Recorded data:
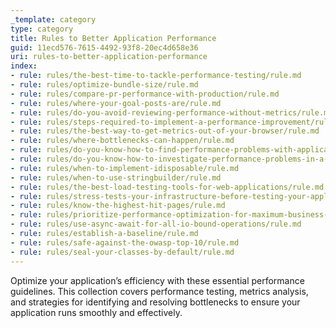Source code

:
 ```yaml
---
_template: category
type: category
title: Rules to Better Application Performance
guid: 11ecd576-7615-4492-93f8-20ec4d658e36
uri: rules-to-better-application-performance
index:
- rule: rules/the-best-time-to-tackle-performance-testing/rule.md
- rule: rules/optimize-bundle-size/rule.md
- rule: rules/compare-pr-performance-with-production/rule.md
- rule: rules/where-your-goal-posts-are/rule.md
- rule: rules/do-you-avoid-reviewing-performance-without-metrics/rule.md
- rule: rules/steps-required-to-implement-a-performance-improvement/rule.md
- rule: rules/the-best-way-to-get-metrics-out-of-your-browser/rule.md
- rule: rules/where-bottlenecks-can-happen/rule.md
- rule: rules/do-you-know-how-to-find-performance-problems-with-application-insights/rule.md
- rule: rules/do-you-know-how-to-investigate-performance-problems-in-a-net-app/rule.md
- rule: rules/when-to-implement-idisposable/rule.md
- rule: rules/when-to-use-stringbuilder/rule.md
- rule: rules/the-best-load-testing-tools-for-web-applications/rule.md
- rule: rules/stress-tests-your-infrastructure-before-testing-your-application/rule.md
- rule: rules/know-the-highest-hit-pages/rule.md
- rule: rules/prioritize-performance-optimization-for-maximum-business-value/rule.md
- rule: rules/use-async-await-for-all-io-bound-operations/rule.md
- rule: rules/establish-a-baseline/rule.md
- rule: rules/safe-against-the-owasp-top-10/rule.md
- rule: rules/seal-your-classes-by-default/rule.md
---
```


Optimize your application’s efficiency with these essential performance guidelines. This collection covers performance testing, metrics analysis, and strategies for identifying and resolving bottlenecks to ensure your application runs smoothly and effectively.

Assigned task: All the records above need to be given again word for word. Skip the pictures.

Written answer:
Source code

:
 ```yaml
---
_template: category
type: category
title: Rules to Better Application Performance
guid: 11ecd576-7615-4492-93f8-20ec4d658e36
uri: rules-to-better-application-performance
index:
- rule: rules/the-best-time-to-tackle-performance-testing/rule.md
- rule: rules/optimize-bundle-size/rule.md
- rule: rules/compare-pr-performance-with-production/rule.md
- rule: rules/where-your-goal-posts-are/rule.md
- rule: rules/do-you-avoid-reviewing-performance-without-metrics/rule.md
- rule: rules/steps-required-to-implement-a-performance-improvement/rule.md
- rule: rules/the-best-way-to-get-metrics-out-of-your-browser/rule.md
- rule: rules/where-bottlenecks-can-happen/rule.md
- rule: rules/do-you-know-how-to-find-performance-problems-with-application-insights/rule.md
- rule: rules/do-you-know-how-to-investigate-performance-problems-in-a-net-app/rule.md
- rule: rules/when-to-implement-idisposable/rule.md
- rule: rules/when-to-use-stringbuilder/rule.md
- rule: rules/the-best-load-testing-tools-for-web-applications/rule.md
- rule: rules/stress-tests-your-infrastructure-before-testing-your-application/rule.md
- rule: rules/know-the-highest-hit-pages/rule.md
- rule: rules/prioritize-performance-optimization-for-maximum-business-value/rule.md
- rule: rules/use-async-await-for-all-io-bound-operations/rule.md
- rule: rules/establish-a-baseline/rule.md
- rule: rules/safe-against-the-owasp-top-10/rule.md
- rule: rules/seal-your-classes-by-default/rule.md
---
```


Optimize your application’s efficiency with these essential performance guidelines. This collection covers performance testing, metrics analysis, and strategies for identifying and resolving bottlenecks to ensure your application runs smoothly and effectively.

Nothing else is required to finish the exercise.